Task statement:
The expected output is exactly the lines below, starting at the line with "## Descripción" and ending at the line with "- Registro de", both included; no other line belongs in it.

Data extract:
▬▬▬

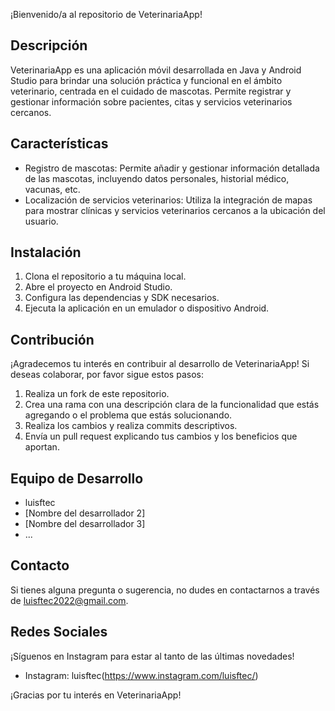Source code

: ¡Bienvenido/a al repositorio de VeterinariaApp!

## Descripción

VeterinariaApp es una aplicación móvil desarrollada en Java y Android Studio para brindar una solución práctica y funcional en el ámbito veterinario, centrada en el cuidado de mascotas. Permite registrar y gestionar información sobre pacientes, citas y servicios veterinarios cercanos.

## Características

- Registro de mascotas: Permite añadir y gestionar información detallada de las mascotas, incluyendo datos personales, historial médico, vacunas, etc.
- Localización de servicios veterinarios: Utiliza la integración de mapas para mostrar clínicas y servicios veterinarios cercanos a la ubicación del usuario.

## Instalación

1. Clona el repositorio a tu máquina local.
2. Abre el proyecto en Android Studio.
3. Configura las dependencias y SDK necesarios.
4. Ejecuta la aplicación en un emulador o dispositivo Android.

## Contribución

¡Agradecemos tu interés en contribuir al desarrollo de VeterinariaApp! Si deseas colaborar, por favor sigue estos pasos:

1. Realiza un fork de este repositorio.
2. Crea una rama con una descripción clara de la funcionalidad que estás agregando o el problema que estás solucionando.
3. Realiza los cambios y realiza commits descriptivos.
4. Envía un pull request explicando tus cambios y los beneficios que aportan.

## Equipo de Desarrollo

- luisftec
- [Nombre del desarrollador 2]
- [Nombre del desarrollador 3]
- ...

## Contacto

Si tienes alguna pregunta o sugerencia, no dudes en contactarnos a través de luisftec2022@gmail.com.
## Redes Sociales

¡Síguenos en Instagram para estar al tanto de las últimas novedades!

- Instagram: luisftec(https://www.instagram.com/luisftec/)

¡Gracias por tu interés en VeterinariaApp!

▬▬▬

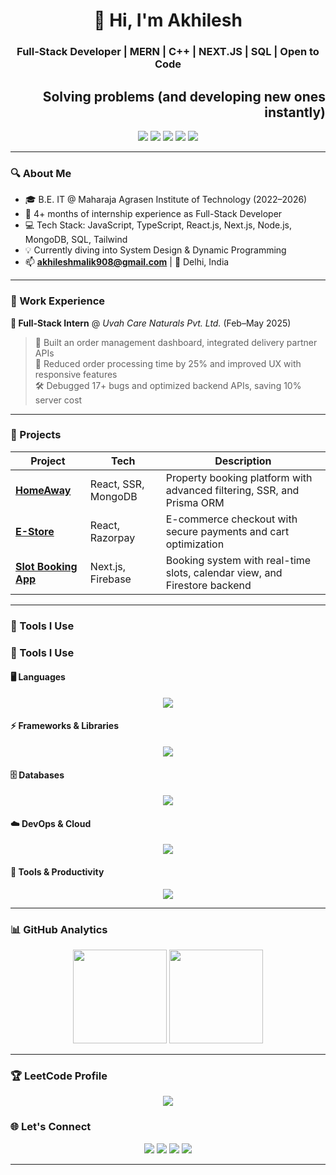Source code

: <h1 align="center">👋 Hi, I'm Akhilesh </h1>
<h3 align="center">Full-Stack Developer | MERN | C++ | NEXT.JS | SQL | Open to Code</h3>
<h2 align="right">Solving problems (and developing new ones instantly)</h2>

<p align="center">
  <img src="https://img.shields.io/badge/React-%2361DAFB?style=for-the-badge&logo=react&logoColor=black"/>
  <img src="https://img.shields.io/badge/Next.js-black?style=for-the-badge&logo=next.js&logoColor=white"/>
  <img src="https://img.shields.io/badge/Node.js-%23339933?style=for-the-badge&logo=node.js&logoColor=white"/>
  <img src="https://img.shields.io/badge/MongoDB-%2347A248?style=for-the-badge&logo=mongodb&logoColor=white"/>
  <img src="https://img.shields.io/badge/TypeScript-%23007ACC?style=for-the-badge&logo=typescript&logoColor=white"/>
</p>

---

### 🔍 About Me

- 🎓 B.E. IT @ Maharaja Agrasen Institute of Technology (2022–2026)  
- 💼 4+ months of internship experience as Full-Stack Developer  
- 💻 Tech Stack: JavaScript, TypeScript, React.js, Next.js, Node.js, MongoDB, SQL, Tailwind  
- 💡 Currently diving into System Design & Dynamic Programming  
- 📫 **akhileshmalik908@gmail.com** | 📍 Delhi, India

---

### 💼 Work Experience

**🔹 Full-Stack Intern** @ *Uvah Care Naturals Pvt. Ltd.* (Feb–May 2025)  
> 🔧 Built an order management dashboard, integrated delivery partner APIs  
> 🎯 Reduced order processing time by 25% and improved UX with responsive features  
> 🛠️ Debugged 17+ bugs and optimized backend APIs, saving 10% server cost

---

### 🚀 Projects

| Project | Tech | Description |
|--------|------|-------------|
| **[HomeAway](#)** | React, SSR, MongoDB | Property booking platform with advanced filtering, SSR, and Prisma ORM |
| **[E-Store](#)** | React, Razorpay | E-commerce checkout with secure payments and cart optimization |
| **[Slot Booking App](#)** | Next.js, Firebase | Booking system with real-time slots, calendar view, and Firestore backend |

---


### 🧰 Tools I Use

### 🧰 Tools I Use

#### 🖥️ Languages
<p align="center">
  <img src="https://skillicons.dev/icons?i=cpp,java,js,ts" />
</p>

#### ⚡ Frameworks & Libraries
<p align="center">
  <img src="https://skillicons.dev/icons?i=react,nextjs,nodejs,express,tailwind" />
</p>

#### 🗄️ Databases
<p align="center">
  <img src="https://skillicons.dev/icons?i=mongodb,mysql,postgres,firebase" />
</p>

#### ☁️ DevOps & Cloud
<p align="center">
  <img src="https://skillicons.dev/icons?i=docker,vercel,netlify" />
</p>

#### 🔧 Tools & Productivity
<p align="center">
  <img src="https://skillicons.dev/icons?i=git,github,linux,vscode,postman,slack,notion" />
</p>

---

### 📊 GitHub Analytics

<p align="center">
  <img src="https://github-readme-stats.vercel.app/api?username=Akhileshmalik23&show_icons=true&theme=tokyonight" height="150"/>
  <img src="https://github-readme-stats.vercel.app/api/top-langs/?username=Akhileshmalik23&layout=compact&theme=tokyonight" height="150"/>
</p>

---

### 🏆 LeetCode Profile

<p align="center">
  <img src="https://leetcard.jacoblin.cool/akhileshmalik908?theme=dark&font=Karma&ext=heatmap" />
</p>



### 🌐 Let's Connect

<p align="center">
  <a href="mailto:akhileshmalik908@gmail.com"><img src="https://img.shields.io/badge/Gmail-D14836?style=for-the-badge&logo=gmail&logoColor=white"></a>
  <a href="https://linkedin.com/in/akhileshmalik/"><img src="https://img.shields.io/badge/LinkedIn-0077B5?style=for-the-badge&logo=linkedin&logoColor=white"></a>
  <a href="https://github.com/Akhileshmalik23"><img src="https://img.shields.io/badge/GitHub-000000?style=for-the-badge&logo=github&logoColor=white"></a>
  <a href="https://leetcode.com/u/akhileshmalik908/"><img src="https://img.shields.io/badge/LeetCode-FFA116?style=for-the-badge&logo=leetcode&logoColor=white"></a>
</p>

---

▬▬▬

Result:
## Descripción

VeterinariaApp es una aplicación móvil desarrollada en Java y Android Studio para brindar una solución práctica y funcional en el ámbito veterinario, centrada en el cuidado de mascotas. Permite registrar y gestionar información sobre pacientes, citas y servicios veterinarios cercanos.

## Características

- Registro de mascotas: Permite añadir y gestionar información detallada de las mascotas, incluyendo datos personales, historial médico, vacunas, etc.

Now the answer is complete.